Seeing the tremendous importance of science and recognizing its inevitable dominance in the modern world fundamentally changed my attitude to it from curiosity to a kind of urgent engagement. In Buddhism the highest spiritual ideal is to cultivate compassion for all sentient beings and to work for their welfare to the greatest possible extent. From my earliest childhood I have been conditioned to cherish this ideal and attempt to fulfill it in my every action. So I wanted to understand science because it gave me a new area to explore in my personal quest to understand the nature of reality. I also wanted to learn about it because I recognized in it a compelling way to communicate insights gleaned from my own spiritual tradition. So, for me, the need to engage with this powerful force in our world has become a kind of spiritual injunction as well. The central question--central for the survival and well-being of our world--is how we can make the wonderful developments of science into something that offers altruistic and compassionate service for the needs of humanity and the other sentient beings with whom we share this earth.

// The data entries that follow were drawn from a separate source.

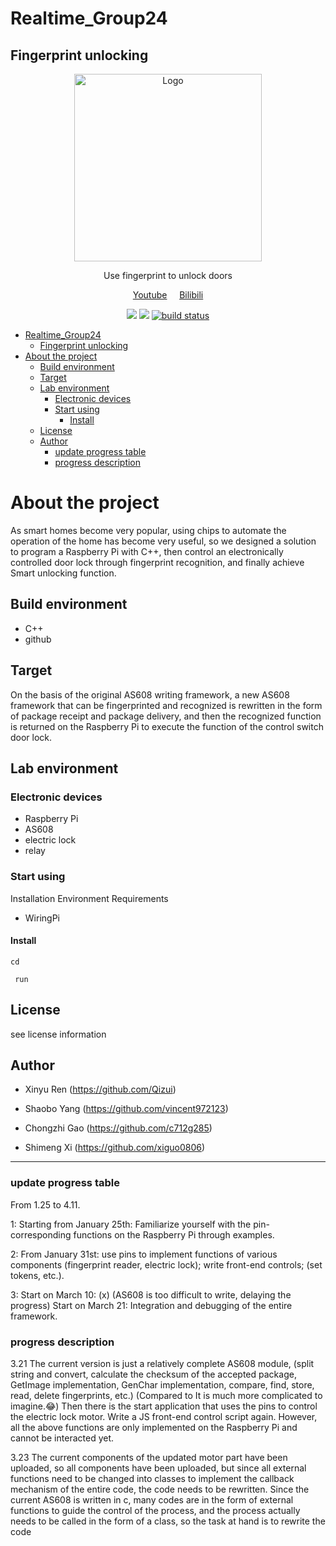 # Realtime_Group24

## Fingerprint unlocking


<p align="center">
    <a href = "https://github.com/xiguo0806/Realtime_Group24/figure/fingerprint.webp">
        <img src="/files/guitar.png" alt="Logo" height="300">
    </a>
    <p align="center">Use fingerprint to unlock doors</p>
</p>

<p align="center">
    <a href="https://www.youtube.com/watch?v=Mex_W0Kkss0">Youtube</a>
    &nbsp;
    &nbsp;
    <a href="https://www.bilibili.com/video/BV1RY4y1e7MV?pop_share=1">Bilibili</a>
</p>
<p align="center">
   
</p>

<p align="center">
    <a href="https://github.com/xiguo0806/Realtime_Group24/issues" alt="Issues">
        <img src="https://img.shields.io/github/issues/xiguo0806/Realtime_Group24.svg" /></a>
    <a href="https://github.com/xiguo0806/Realtime_Group24/blob/main/LICENSE" alt="License">
        <img src="https://img.shields.io/github/license/xiguo0806/Realtime_Group24.svg" /></a>
    <a href="https://github.com/xiguo0806/Realtime_Group24/releases" alt="Tag">
        <img src="https://img.shields.io/github/v/release/xiguo0806/Realtime_Group24.svg?color=blue&include_prereleases" alt="build status"></a>
</p>

- [Realtime_Group24](#realtime_group24)
  - [Fingerprint unlocking](#fingerprint-unlocking)
- [About the project](#about-the-project)
  - [Build environment](#build-environment)
  - [Target](#target)
  - [Lab environment](#lab-environment)
    - [Electronic devices](#electronic-devices)
    - [Start using](#start-using)
      - [Install](#install)
  - [License](#license)
  - [Author](#author)
    - [update progress table](#update-progress-table)
    - [progress description](#progress-description)

# About the project
As smart homes become very popular, using chips to automate the operation of the home has become very useful, so we designed a solution to program a Raspberry Pi with C++, then control an electronically controlled door lock through fingerprint recognition, and finally achieve Smart unlocking function.

## Build environment
+ C++
+ github

## Target
On the basis of the original AS608 writing framework, a new AS608 framework that can be fingerprinted and recognized is rewritten in the form of package receipt and package delivery, and then the recognized function is returned on the Raspberry Pi to execute the function of the control switch door lock.

## Lab environment
### Electronic devices
+ Raspberry Pi
+ AS608 
+ electric lock
+ relay



### Start using
Installation Environment Requirements
+ WiringPi

#### Install
```cd```

``` run```

## License
see license information

## Author
+ Xinyu Ren (https://github.com/Qizui)

+ Shaobo Yang (https://github.com/vincent972123)

+ Chongzhi Gao (https://github.com/c712g285)

+ Shimeng Xi (https://github.com/xiguo0806)

---
### update progress table
From 1.25 to 4.11.

1: Starting from January 25th: Familiarize yourself with the pin-corresponding functions on the Raspberry Pi through examples.

2: From January 31st: use pins to implement functions of various components (fingerprint reader, electric lock); write front-end controls; (set tokens, etc.).

3: Start on March 10: (x) (AS608 is too difficult to write, delaying the progress) Start on March 21: Integration and debugging of the entire framework.



### progress description
3.21 The current version is just a relatively complete AS608 module, (split string and convert, calculate the checksum of the accepted package, GetImage implementation, GenChar implementation, compare, find, store, read, delete fingerprints, etc.) (Compared to It is much more complicated to imagine.😂) Then there is the start application that uses the pins to control the electric lock motor. Write a JS front-end control script again.
However, all the above functions are only implemented on the Raspberry Pi and cannot be interacted yet.

3.23 The current components of the updated motor part have been uploaded, so all components have been uploaded, but since all external functions need to be changed into classes to implement the callback mechanism of the entire code, the code needs to be rewritten.
Since the current AS608 is written in c, many codes are in the form of external functions to guide the control of the process, and the process actually needs to be called in the form of a class, so the task at hand is to rewrite the code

Do ethics have a place in science? I believe they do. First of all, like any instrument, science can be put to good use or bad. It is the state of mind of the person wielding the instrument that determines to what end it will be put. Second, scientific discoveries affect the way we understand the world and our place in it. This has consequences for our behavior. For example, the mechanistic understanding of the world led to the Industrial Revolution, in which the exploitation of nature became the standard practice. There is, however, a general assumption that ethics are relevant to only the application of science, not the actual pursuit of science. In this model the scientist as an individual and the community of scientists in general occupy a morally neutral position, with no responsibility for the fruits of what they have discovered. But many important scientific discoveries, and particularly the technological innovations they lead to, create new conditions and open up new possibilities which give rise to new ethical and spiritual challenges. We cannot simply absolve the scientific enterprise and individual scientists from responsibility for contributing to the emergence of a new reality.
Perhaps the most important point is to ensure that science never becomes divorced from the basic human feeling of empathy with our fellow beings. Just as one's fingers can function only in relation to the palm, so scientists must remain aware of their connection to society at large. Science is vitally important, but it is only one finger of the hand of humanity, and its greatest potential can be actualized only so long as we are careful to remember this. Otherwise, we risk losing our sense of priorities. Humanity may end up serving the interests of scientific progress rather than the other way around. Science and technology are powerful tools, but we must decide how best to use them. What matters above all is the motivation that governs the use of science and technology, in which ideally heart and mind are united.
For me, science is first and foremost an empirical discipline that provides humanity with a powerful access to understanding the nature of the physical and living world. It is essentially a mode of inquiry that gives us fantastically detailed knowledge of the empirical world and the underlying laws of nature, which we infer from the empirical data. Science proceeds by means of a very specific method that involves measurement, quantification, and intersubjective verification through repeatable experiments. This, at least, is the nature of scientific method as it exists within the current paradigm. Within this model, many aspects of human existence, including values, creativity, and spirituality, as well as deeper metaphysical questions, lie outside the scope of scientific inquiry.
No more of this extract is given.